Files
urldb/utils/forbidden_words.go
2025-11-02 23:55:28 +08:00

293 lines
9.0 KiB
Go

package utils
import (
"regexp"
"strings"
"github.com/ctwj/urldb/db/entity"
)
// ForbiddenWordsProcessor 违禁词处理器
type ForbiddenWordsProcessor struct{}
// NewForbiddenWordsProcessor 创建违禁词处理器实例
func NewForbiddenWordsProcessor() *ForbiddenWordsProcessor {
return &ForbiddenWordsProcessor{}
}
// CheckContainsForbiddenWords 检查字符串是否包含违禁词
// 参数:
// - text: 要检查的文本
// - forbiddenWords: 违禁词列表
//
// 返回:
// - bool: 是否包含违禁词
// - []string: 匹配到的违禁词列表
func (p *ForbiddenWordsProcessor) CheckContainsForbiddenWords(text string, forbiddenWords []string) (bool, []string) {
if len(forbiddenWords) == 0 {
return false, nil
}
var matchedWords []string
textLower := strings.ToLower(text)
for _, word := range forbiddenWords {
wordLower := strings.ToLower(word)
if strings.Contains(textLower, wordLower) {
matchedWords = append(matchedWords, word)
}
}
return len(matchedWords) > 0, matchedWords
}
// ReplaceForbiddenWords 替换字符串中的违禁词为 *
// 参数:
// - text: 要处理的文本
// - forbiddenWords: 违禁词列表
//
// 返回:
// - string: 替换后的文本
func (p *ForbiddenWordsProcessor) ReplaceForbiddenWords(text string, forbiddenWords []string) string {
if len(forbiddenWords) == 0 {
return text
}
result := text
// 按长度降序排序,避免短词替换后影响长词的匹配
sortedWords := make([]string, len(forbiddenWords))
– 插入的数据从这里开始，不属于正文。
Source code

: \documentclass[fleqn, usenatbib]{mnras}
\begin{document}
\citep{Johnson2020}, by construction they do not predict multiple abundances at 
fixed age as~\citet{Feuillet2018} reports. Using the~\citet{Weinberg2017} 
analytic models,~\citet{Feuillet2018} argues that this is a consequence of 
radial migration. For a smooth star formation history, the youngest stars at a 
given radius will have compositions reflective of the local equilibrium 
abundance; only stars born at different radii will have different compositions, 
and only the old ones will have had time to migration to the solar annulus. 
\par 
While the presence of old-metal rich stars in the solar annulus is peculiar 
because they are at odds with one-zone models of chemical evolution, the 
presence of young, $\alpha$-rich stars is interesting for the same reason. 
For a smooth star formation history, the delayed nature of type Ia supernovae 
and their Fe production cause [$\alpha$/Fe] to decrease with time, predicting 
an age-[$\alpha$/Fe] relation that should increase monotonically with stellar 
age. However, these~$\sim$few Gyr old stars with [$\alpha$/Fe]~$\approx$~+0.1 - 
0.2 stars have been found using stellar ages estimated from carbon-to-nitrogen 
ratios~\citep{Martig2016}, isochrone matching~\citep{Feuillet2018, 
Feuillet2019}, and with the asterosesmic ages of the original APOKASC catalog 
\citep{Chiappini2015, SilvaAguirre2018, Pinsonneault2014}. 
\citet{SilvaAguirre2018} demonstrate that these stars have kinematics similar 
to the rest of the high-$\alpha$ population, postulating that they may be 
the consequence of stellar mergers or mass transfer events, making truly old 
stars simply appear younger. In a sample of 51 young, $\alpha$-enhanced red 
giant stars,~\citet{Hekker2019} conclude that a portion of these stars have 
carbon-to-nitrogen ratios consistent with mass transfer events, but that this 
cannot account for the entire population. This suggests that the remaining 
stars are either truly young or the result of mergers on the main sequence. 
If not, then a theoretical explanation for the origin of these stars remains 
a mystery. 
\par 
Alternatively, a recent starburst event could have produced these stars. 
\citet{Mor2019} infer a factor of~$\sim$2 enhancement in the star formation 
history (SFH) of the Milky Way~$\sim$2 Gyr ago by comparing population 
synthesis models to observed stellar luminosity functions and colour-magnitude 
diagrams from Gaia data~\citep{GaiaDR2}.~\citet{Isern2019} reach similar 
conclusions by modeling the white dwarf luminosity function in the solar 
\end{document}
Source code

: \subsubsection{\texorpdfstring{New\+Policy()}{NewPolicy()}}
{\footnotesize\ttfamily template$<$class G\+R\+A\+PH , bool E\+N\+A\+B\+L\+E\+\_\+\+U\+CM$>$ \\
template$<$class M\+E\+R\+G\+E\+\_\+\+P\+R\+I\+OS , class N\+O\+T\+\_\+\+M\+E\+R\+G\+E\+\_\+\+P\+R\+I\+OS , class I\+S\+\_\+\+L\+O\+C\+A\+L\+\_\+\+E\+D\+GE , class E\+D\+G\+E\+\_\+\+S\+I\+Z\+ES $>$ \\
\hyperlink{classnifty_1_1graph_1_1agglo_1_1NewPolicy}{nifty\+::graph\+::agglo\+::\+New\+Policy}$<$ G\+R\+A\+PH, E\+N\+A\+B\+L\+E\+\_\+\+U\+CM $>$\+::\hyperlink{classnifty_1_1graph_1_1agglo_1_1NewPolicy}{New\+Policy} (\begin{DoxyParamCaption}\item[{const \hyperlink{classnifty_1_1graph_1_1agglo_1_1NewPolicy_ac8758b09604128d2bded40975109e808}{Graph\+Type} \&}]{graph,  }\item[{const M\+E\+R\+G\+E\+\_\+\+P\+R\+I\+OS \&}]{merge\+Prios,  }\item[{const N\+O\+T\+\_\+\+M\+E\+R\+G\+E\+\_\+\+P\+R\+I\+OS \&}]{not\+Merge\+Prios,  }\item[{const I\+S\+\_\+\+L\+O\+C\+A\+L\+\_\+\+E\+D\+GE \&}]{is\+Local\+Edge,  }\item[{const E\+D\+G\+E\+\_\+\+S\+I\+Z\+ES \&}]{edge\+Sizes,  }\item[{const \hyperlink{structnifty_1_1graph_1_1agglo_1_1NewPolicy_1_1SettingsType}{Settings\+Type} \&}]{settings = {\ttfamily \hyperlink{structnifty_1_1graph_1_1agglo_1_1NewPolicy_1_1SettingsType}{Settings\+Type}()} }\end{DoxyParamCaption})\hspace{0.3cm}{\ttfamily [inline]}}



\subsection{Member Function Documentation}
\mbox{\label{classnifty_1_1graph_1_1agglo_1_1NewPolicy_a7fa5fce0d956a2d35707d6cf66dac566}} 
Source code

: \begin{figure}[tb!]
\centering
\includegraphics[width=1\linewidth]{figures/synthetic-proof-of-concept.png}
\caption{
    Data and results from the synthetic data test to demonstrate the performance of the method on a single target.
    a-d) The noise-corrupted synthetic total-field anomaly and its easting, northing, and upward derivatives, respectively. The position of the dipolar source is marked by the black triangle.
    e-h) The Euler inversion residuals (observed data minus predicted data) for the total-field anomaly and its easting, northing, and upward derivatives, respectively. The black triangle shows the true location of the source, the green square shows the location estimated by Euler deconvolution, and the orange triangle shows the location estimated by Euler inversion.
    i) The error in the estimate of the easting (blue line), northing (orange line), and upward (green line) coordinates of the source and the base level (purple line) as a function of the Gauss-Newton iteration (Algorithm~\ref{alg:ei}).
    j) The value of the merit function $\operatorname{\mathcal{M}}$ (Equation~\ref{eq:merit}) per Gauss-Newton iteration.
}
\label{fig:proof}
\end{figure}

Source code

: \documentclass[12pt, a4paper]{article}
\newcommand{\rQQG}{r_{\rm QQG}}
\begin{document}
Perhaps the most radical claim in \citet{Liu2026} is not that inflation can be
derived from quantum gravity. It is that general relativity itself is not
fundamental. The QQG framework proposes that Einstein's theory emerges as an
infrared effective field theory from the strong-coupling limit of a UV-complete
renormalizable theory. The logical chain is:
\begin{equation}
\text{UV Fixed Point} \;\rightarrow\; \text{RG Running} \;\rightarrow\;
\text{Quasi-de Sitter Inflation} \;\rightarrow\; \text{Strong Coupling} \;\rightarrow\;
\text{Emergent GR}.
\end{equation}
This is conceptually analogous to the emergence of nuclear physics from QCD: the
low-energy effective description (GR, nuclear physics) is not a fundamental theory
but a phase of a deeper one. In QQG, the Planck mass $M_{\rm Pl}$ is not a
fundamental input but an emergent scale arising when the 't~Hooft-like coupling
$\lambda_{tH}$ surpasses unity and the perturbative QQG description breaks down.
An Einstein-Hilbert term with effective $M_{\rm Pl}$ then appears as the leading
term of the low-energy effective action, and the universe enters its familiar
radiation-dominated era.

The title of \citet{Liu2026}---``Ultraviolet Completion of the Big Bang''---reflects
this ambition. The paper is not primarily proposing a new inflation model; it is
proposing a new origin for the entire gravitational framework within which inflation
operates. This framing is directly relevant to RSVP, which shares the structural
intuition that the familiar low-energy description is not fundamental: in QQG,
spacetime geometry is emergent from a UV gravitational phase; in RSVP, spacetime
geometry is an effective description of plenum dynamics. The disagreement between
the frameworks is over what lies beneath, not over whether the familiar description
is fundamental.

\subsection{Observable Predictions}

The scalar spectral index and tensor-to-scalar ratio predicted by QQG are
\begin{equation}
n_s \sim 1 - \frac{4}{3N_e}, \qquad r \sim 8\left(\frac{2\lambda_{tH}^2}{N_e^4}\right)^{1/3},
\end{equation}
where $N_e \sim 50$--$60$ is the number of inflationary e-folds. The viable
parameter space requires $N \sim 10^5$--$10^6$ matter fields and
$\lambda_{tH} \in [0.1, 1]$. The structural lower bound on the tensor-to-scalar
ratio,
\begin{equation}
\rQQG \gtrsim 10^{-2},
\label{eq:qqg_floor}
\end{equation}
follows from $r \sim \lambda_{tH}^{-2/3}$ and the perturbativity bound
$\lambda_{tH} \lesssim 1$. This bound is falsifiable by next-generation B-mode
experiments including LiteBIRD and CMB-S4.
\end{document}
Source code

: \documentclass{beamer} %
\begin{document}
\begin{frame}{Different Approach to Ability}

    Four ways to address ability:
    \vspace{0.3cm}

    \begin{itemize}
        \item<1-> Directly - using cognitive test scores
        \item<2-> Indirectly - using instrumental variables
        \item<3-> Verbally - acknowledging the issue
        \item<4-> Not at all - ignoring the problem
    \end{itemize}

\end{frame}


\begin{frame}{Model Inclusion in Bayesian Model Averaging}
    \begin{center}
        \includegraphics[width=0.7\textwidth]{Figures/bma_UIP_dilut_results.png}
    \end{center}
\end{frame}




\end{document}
copy(sortedWords, forbiddenWords)
// 简单的长度排序(这里可以优化为更复杂的排序)
for i := 0; i < len(sortedWords)-1; i++ {
for j := i + 1; j < len(sortedWords); j++ {
if len(sortedWords[i]) < len(sortedWords[j]) {
sortedWords[i], sortedWords[j] = sortedWords[j], sortedWords[i]
}
}
}
for _, word := range sortedWords {
// 使用正则表达式进行不区分大小写的替换
// 对于中文,不使用单词边界,直接替换
re := regexp.MustCompile(`(?i)` + regexp.QuoteMeta(word))
// 使用字符长度而不是字节长度
charCount := len([]rune(word))
result = re.ReplaceAllString(result, strings.Repeat("*", charCount))
}
return result
}
// ReplaceForbiddenWordsWithHighlight 替换字符串中的违禁词为 *(处理高亮标记)
// 参数:
// - text: 要处理的文本(可能包含高亮标记)
// - forbiddenWords: 违禁词列表
//
// 返回:
// - string: 替换后的文本
func (p *ForbiddenWordsProcessor) ReplaceForbiddenWordsWithHighlight(text string, forbiddenWords []string) string {
if len(forbiddenWords) == 0 {
return text
}
// 1. 先移除所有高亮标记,获取纯文本
cleanText := regexp.MustCompile(`<mark>(.*?)</mark>`).ReplaceAllString(text, "$1")
// 2. 检查纯文本中是否包含违禁词
hasForbidden := false
for _, word := range forbiddenWords {
re := regexp.MustCompile(`(?i)` + regexp.QuoteMeta(word))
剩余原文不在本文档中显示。